MATERIAL SHOWN =>
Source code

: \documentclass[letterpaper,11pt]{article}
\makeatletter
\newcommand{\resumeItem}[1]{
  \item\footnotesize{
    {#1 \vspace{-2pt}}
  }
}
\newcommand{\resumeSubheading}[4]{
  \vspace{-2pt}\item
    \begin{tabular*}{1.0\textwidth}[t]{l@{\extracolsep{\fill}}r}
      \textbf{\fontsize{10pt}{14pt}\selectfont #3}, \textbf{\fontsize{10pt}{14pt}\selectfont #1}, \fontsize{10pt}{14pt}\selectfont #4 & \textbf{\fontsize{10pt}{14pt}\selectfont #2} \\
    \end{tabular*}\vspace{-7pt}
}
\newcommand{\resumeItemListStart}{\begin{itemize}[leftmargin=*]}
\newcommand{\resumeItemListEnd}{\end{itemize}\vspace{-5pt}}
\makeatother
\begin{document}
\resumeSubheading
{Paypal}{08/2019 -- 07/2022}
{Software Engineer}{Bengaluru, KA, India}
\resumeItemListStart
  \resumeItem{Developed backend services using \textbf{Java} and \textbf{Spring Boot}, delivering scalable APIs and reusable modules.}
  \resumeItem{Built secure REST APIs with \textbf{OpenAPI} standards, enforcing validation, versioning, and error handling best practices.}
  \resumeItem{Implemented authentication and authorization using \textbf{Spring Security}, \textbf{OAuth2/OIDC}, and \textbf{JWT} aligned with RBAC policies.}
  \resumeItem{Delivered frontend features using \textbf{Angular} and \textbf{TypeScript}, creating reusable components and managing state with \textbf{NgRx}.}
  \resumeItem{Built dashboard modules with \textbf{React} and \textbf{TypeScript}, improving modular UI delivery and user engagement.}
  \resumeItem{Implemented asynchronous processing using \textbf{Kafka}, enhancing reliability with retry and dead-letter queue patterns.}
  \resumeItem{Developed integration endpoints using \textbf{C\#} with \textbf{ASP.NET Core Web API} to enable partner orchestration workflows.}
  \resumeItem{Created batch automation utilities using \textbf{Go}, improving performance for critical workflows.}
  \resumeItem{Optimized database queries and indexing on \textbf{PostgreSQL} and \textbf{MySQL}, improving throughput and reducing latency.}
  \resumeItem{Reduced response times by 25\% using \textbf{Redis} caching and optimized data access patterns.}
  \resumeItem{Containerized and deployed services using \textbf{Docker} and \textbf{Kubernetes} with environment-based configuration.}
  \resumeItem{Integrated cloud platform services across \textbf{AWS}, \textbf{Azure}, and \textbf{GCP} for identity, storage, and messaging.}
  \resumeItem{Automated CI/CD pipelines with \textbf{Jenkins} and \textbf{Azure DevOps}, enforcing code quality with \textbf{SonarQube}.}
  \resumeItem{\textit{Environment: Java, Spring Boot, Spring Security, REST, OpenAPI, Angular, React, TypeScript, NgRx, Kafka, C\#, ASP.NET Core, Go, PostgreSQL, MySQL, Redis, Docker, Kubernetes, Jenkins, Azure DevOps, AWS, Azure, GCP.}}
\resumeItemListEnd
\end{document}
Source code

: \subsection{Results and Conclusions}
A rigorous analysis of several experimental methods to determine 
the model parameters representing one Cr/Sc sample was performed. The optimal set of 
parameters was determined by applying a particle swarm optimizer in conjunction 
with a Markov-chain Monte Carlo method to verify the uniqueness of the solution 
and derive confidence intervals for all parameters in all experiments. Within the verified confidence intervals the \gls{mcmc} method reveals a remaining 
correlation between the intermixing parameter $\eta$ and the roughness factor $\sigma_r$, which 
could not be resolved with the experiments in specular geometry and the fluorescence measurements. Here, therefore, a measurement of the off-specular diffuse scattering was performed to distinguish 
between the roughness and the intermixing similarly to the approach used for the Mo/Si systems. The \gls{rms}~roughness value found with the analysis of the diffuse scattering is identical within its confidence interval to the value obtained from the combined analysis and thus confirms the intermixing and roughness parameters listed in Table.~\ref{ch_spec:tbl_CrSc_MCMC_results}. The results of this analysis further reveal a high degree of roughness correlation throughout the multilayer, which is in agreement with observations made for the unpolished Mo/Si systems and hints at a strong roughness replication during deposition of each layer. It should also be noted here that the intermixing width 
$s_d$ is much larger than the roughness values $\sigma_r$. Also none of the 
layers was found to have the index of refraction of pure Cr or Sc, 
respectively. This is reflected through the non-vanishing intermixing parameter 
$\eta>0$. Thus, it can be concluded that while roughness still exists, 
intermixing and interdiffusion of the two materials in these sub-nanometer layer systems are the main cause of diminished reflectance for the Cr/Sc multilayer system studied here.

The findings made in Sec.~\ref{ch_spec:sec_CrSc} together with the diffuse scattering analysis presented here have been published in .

TASK DETAILS => From the entries above, copy out every line where the string "Kafka" appears.

RESPONSE BELOW =>
  \resumeItem{Implemented asynchronous processing using \textbf{Kafka}, enhancing reliability with retry and dead-letter queue patterns.}
  \resumeItem{\textit{Environment: Java, Spring Boot, Spring Security, REST, OpenAPI, Angular, React, TypeScript, NgRx, Kafka, C\#, ASP.NET Core, Go, PostgreSQL, MySQL, Redis, Docker, Kubernetes, Jenkins, Azure DevOps, AWS, Azure, GCP.}}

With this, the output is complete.